Building a Churn Prediction Model: What Data You Actually Need

March 31, 2026|By Brantley Davidson|CEO & Founder, Prometheus Agency

AI Strategy•

Customer Retention•

Revenue Operations

8 min

Key Takeaways

Start with the data and the churn definition — not the algorithm. The algorithm matters far less than the quality of your input features.
Define one churn type (subscription cancellation, non-renewal, behavioral, or revenue churn) and one prediction horizon before building anything
Top predictive features: engagement frequency, product adoption breadth, support history, contact turnover, and payment behavior
Avoid over-weighting NPS scores, firmographics, and self-reported satisfaction — all are weak or lagging predictors
Logistic regression is the right starting point for most teams — MIT 2023 found simpler models consistently drove better retention outcomes because teams could actually act on them
Gartner 2025: automated churn early-warning systems reduce annual churn by 3.1 percentage points on average — at $1M ARR, that is $30,000/year from a model that runs automatically

How to build a churn prediction model that actually works — the right data inputs, how to define churn correctly, which algorithm to choose, and how to connect predictions to CRM actions.
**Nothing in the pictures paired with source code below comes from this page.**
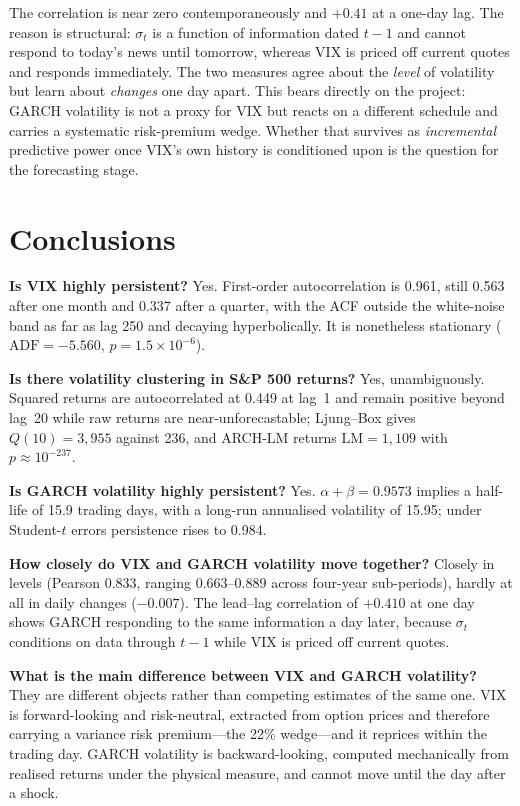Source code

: \documentclass[10pt,a4paper]{article}
\begin{document}
\noindent
The correlation is near zero contemporaneously and $+0.41$ at a one-day lag. The reason is
structural: $\sigma_t$ is a function of information dated $t-1$ and cannot respond to
today's news until tomorrow, whereas VIX is priced off current quotes and responds
immediately. The two measures agree about the \emph{level} of volatility but learn about
\emph{changes} one day apart. This bears directly on the project: GARCH volatility is not
a proxy for VIX but reacts on a different schedule and carries a systematic risk-premium
wedge. Whether that survives as \emph{incremental} predictive power once VIX's own history
is conditioned upon is the question for the forecasting stage.

\section{Conclusions}

\textbf{Is VIX highly persistent?} Yes. First-order autocorrelation is 0.961, still 0.563
after one month and 0.337 after a quarter, with the ACF outside the white-noise band as
far as lag 250 and decaying hyperbolically. It is nonetheless stationary
($\text{ADF} = -5.560$, $p = 1.5\times10^{-6}$).

\textbf{Is there volatility clustering in S\&P 500 returns?} Yes, unambiguously. Squared
returns are autocorrelated at 0.449 at lag~1 and remain positive beyond lag~20 while raw
returns are near-unforecastable; Ljung--Box gives $Q(10) = 3{,}955$ against 236, and
ARCH-LM returns $\text{LM} = 1{,}109$ with $p \approx 10^{-237}$.

\textbf{Is GARCH volatility highly persistent?} Yes. $\alpha+\beta = 0.9573$ implies a
half-life of 15.9 trading days, with a long-run annualised volatility of 15.95; under
Student-$t$ errors persistence rises to 0.984.

\textbf{How closely do VIX and GARCH volatility move together?} Closely in levels
(Pearson 0.833, ranging 0.663--0.889 across four-year sub-periods), hardly at all in
daily changes ($-0.007$). The lead--lag correlation of
$+0.410$ at one day shows GARCH responding to the same information a day later, because
$\sigma_t$ conditions on data through $t-1$ while VIX is priced off current quotes.

\textbf{What is the main difference between VIX and GARCH volatility?} They are different
objects rather than competing estimates of the same one. VIX is forward-looking and
risk-neutral, extracted from option prices and therefore carrying a variance risk
premium---the 22\% wedge---and it reprices within the trading day. GARCH volatility is
backward-looking, computed mechanically from realised returns under the physical measure,
and cannot move until the day after a shock.
\end{document}
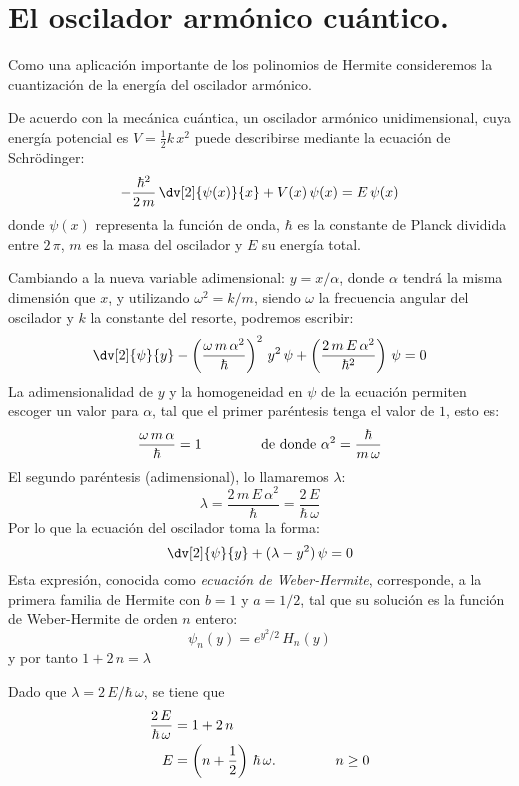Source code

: \section{El oscilador armónico cuántico.}
Como una aplicación importante de los polinomios de Hermite consideremos la cuantización de la energía del oscilador armónico.
\par
De acuerdo con la mecánica cuántica, un oscilador armónico unidimensional, cuya energía potencial es $V = \frac{1}{2} k \, x^{2}$ puede describirse mediante la ecuación de Schrödinger:
\[ - \dfrac{\hbar^{2}}{2 \, m} \, \dv[2]{\psi (x)}{x} + V (x) \, \psi (x) =  E \, \psi (x) \]
donde $\psi (x)$ representa la función de onda, $\hbar$ es la constante de Planck dividida entre $2 \, \pi$, $m$ es la masa del oscilador y $E$ su energía total. 
\par
Cambiando a la nueva variable adimensional: $y = x/\alpha$, donde $\alpha$ tendrá la misma dimensión que $x$, y utilizando $\omega^{2} = k/m$, siendo $\omega$ la frecuencia angular del oscilador y $k$ la constante del resorte, podremos escribir:
\[ \dv[2]{\psi}{y} - \left( \dfrac{\omega \, m \, \alpha^{2}}{\hbar}  \right)^{2} \, y^{2} \, \psi  + \left( \dfrac{2 \, m \, E \, \alpha^{2}}{\hbar^{2}} \right) \, \psi = 0 \] 
La adimensionalidad de $y$ y la homogeneidad en $\psi$ de la ecuación permiten escoger un valor para $\alpha$, tal que el primer paréntesis tenga el valor de $1$, esto es:
\[ \dfrac{\omega \, m \, \alpha}{\hbar} = 1 \hspace{1.5cm} \mbox{de donde } \alpha^{2} = \dfrac{\hbar}{m \, \omega} \]
El segundo paréntesis (adimensional), lo llamaremos $\lambda$:
\[ \lambda = \dfrac{2 \, m \, E \, \alpha^{2}}{\hbar} = \dfrac{2 \, E}{\hbar \, \omega} \]
Por lo que la ecuación del oscilador toma la forma:
\begin{equation}
\dv[2]{\psi}{y} + (\lambda - y^{2}) \, \psi = 0
\label{eq:ecuacion_08_66}
\end{equation}
Esta expresión, conocida como \emph{ecuación de Weber-Hermite}, corresponde, a la primera familia de Hermite con $b = 1$ y $a = 1/2$, tal que su solución es la función de Weber-Hermite de orden $n$ entero:
\begin{equation}
\psi_{n} (y) = e^{y^{2}/2} \, H_{n} (y)
\label{eq:ecuacion_08_67}
\end{equation}
y por tanto $1 + 2 \, n = \lambda$
\par
Dado que $\lambda = 2 \, E / \hbar \, \omega$, se tiene que
\begin{align}
\dfrac{2 \, E}{\hbar \, \omega} &= 1 + 2 \, n \nonumber \\
E &= \left(n + \dfrac{1}{2} \right) \, \hbar \, \omega. \hspace{1.5cm} n \geq 0
\label{eq:ecuacion_08_68}
\end{align}
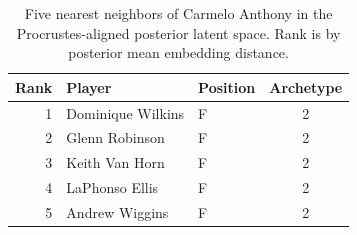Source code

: \begin{table}[htbp]
  \centering\small
  \begin{tabular}{rllc}
    \toprule
    Rank & Player & Position & Archetype \\
    \midrule
    1 & Dominique Wilkins & F & 2 \\
    2 & Glenn Robinson & F & 2 \\
    3 & Keith Van Horn & F & 2 \\
    4 & LaPhonso Ellis & F & 2 \\
    5 & Andrew Wiggins & F & 2 \\
    \bottomrule
  \end{tabular}
  \caption{Five nearest neighbors of Carmelo Anthony in the Procrustes-aligned posterior latent space. Rank is by posterior mean embedding distance.}
  \label{tab:Carmelo_Anthony_neighbors}
\end{table}

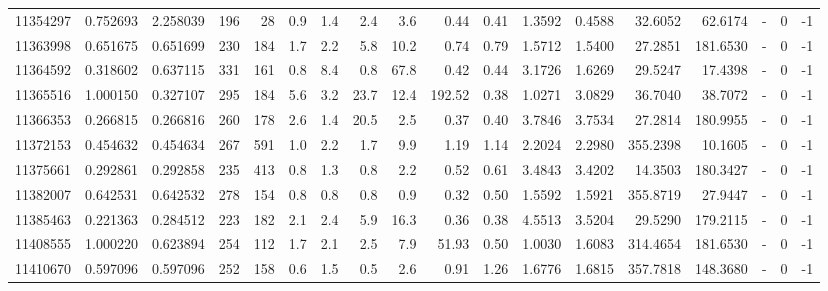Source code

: \begin{tabular}{rrrrrrrrrrrrrrrlrr}
  11354297 & 0.752693 &   2.258039 &  196 &   28 &      0.9 &      1.4 &     2.4 &      3.6 &       0.44 &        0.41 &  1.3592 &  0.4588 &   32.6052 &   62.6174 &             - &        0 &         -1 \\
  11363998 & 0.651675 &   0.651699 &  230 &  184 &      1.7 &      2.2 &     5.8 &     10.2 &       0.74 &        0.79 &  1.5712 &  1.5400 &   27.2851 &  181.6530 &             - &        0 &         -1 \\
  11364592 & 0.318602 &   0.637115 &  331 &  161 &      0.8 &      8.4 &     0.8 &     67.8 &       0.42 &        0.44 &  3.1726 &  1.6269 &   29.5247 &   17.4398 &             - &        0 &         -1 \\
  11365516 & 1.000150 &   0.327107 &  295 &  184 &      5.6 &      3.2 &    23.7 &     12.4 &     192.52 &        0.38 &  1.0271 &  3.0829 &   36.7040 &   38.7072 &             - &        0 &         -1 \\
  11366353 & 0.266815 &   0.266816 &  260 &  178 &      2.6 &      1.4 &    20.5 &      2.5 &       0.37 &        0.40 &  3.7846 &  3.7534 &   27.2814 &  180.9955 &             - &        0 &         -1 \\
  11372153 & 0.454632 &   0.454634 &  267 &  591 &      1.0 &      2.2 &     1.7 &      9.9 &       1.19 &        1.14 &  2.2024 &  2.2980 &  355.2398 &   10.1605 &             - &        0 &         -1 \\
  11375661 & 0.292861 &   0.292858 &  235 &  413 &      0.8 &      1.3 &     0.8 &      2.2 &       0.52 &        0.61 &  3.4843 &  3.4202 &   14.3503 &  180.3427 &             - &        0 &         -1 \\
  11382007 & 0.642531 &   0.642532 &  278 &  154 &      0.8 &      0.8 &     0.8 &      0.9 &       0.32 &        0.50 &  1.5592 &  1.5921 &  355.8719 &   27.9447 &             - &        0 &         -1 \\
  11385463 & 0.221363 &   0.284512 &  223 &  182 &      2.1 &      2.4 &     5.9 &     16.3 &       0.36 &        0.38 &  4.5513 &  3.5204 &   29.5290 &  179.2115 &             - &        0 &         -1 \\
  11408555 & 1.000220 &   0.623894 &  254 &  112 &      1.7 &      2.1 &     2.5 &      7.9 &      51.93 &        0.50 &  1.0030 &  1.6083 &  314.4654 &  181.6530 &             - &        0 &         -1 \\
  11410670 & 0.597096 &   0.597096 &  252 &  158 &      0.6 &      1.5 &     0.5 &      2.6 &       0.91 &        1.26 &  1.6776 &  1.6815 &  357.7818 &  148.3680 &             - &        0 &         -1 \\

\end{tabular}
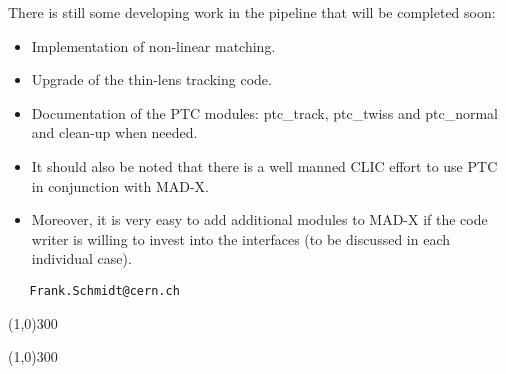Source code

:  There is still some developing work in the pipeline that will be completed soon: 
\begin{itemize}
	\item Implementation of non-linear matching.
	\item Upgrade of the thin-lens tracking code.
	\item Documentation of the PTC modules: ptc\_track, ptc\_twiss and ptc\_normal and clean-up when needed.
	\item It should also be noted that there is a well manned CLIC effort to use PTC in conjunction with MAD-X.
	\item Moreover, it is very easy to add additional modules to MAD-X if the code writer is willing to invest into the interfaces (to be discussed in each individual case).
\end{itemize}
\begin{verbatim}
   Frank.Schmidt@cern.ch
\end{verbatim}

\line(1,0){300}


\line(1,0){300}


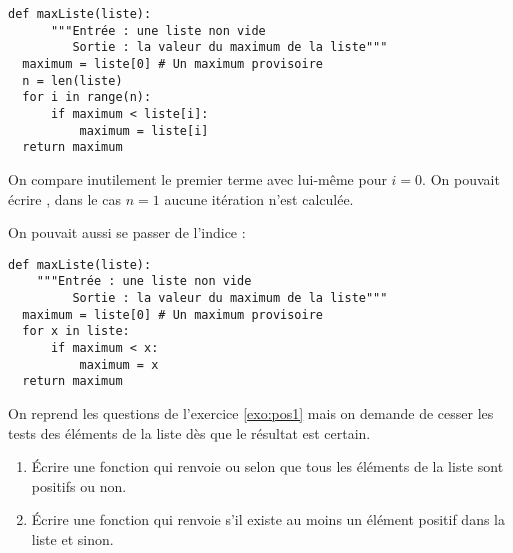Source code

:\begin{Answer}
\begin{lstlisting}
def maxListe(liste):
	  """Entrée : une liste non vide
	     Sortie : la valeur du maximum de la liste"""
  maximum = liste[0] # Un maximum provisoire
  n = len(liste)
  for i in range(n):
      if maximum < liste[i]:
          maximum = liste[i]
  return maximum
\end{lstlisting}
On compare inutilement le premier terme avec lui-même pour $i=0$. On pouvait écrire , dans le cas $n=1$ aucune itération n'est calculée.

\medskip

On pouvait aussi se passer de l'indice :
\begin{lstlisting}
def maxListe(liste):
 	"""Entrée : une liste non vide
	     Sortie : la valeur du maximum de la liste"""
  maximum = liste[0] # Un maximum provisoire
  for x in liste:
      if maximum < x:
          maximum = x
  return maximum
\end{lstlisting}
\end{Answer}
\begin{Exercise}[title=Positivité 2]
On reprend les questions de l'exercice \ref{exo:pos1} mais on demande de cesser les tests des éléments de la liste dès que le résultat est certain.
\begin{enumerate}
    \item Écrire une fonction  qui renvoie  ou  selon que tous les éléments de la liste sont positifs ou non.
    \item Écrire une fonction  qui renvoie  s'il existe au moins un élément positif dans la liste et  sinon.
\end{enumerate}
\end{Exercise}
Cover image for churn prediction model guide

How to build a churn prediction model that actually works — the right data inputs, how to define churn correctly, which algorithm to choose, and how to connect predictions to CRM actions.

A churn prediction model tells you which customers are likely to leave before they do. In theory, straightforward. In practice, most organizations build the wrong model — or no model at all — because they start with the algorithm instead of the data.

The algorithm choice matters less than most people think. Logistic regression and gradient boosting both produce useful churn predictions if the input data is right. The same models produce useless predictions if the input data is wrong. The work of building a churn model that actually drives retention outcomes is mostly about data preparation, feature engineering, and outcome definition — not algorithm selection.

This guide covers the data you need, how to define the problem correctly, and how to connect predictions to actual retention actions.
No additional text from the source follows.